3. Branching. This would be the Mass Effect model. You choose gender at start, and it does have an impact on both the play experience (different voice actors, for instance) and/or the narrative experience. This gives you a much better chance to identify with the character, and also increases replayability, but it has its costs. Development cost/time can be significantly increased if you need to write and record multiple versions of dialogue for every step in the game. Narrative can sometime come off as disjointed, because you don't have an editor making sure that the player's choices flow in a realistic progression (Example: switching back and forth between Paragon and Renegade dialogue options in the same conversation make Shepard come off as bipolar and slightly unhinged).
#3 is a relatively new model for game development because in the past it just meant a ridiculous amount of work.
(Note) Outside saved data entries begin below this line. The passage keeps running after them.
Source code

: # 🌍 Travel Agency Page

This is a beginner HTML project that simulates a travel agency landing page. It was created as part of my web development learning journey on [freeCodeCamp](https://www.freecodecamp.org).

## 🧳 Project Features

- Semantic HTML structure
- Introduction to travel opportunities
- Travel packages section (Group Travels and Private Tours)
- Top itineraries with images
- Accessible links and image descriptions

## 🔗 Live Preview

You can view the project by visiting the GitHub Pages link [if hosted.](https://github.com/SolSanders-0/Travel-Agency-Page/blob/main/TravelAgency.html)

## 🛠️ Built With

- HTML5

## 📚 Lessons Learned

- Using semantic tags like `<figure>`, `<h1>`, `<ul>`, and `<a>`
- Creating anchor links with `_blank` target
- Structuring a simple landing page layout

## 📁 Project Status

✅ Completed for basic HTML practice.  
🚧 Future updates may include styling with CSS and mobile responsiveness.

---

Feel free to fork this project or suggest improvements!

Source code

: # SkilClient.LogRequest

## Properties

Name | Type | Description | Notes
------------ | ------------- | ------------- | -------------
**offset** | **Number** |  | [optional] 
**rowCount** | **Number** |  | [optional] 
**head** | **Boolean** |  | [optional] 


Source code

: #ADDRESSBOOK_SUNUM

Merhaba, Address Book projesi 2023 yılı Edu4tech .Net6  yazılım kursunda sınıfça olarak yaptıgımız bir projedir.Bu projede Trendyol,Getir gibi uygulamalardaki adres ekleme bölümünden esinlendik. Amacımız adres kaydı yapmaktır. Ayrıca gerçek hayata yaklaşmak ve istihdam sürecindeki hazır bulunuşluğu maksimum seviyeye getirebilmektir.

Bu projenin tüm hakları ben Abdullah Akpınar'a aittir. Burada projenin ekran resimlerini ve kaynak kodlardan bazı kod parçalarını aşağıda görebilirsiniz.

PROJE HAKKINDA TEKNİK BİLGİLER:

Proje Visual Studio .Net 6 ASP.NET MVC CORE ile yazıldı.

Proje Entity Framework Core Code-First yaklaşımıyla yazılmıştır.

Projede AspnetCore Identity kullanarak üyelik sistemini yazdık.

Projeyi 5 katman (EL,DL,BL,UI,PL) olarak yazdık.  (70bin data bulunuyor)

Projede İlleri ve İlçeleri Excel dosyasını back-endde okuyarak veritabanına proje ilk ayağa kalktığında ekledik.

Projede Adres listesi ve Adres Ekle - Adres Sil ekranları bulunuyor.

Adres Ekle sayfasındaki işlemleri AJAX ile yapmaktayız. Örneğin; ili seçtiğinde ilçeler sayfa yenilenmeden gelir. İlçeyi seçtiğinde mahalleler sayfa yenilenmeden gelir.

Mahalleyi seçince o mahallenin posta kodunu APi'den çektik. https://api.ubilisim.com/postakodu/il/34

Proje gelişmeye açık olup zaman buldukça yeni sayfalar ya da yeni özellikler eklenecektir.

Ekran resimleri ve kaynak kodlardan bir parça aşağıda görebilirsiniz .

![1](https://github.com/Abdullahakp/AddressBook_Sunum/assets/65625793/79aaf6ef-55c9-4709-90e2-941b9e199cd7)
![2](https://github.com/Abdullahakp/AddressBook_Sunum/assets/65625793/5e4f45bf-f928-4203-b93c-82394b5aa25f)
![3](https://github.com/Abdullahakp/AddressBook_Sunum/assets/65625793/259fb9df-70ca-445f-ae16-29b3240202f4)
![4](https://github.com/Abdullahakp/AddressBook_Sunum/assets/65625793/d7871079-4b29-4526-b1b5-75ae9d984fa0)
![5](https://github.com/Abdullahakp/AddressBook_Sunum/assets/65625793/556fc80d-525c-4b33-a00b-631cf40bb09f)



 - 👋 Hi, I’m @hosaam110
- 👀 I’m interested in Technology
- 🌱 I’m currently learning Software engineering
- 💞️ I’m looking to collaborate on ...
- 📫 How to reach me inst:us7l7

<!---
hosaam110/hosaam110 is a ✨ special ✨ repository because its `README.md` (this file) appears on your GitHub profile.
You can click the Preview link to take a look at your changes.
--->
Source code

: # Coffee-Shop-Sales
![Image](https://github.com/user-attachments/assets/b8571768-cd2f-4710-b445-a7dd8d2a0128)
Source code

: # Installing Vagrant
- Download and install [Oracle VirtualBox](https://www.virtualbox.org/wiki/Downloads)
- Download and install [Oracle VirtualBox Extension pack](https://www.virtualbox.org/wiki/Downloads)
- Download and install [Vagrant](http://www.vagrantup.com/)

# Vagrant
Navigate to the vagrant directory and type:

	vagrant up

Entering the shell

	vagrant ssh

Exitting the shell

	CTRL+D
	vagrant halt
With the new emphasis on replayability, it's garnered more attention even though BioWare still continues to be the only developer to really put that much effort into it. (Although Saint's Row 3 had a nice amount of customizability as far as gender, it had little effect on narrative.)
I can't help but feel that players and critics both have been a bit spoiled by the recent wave of branched-narrative games and are now judging much older games through that modern lens.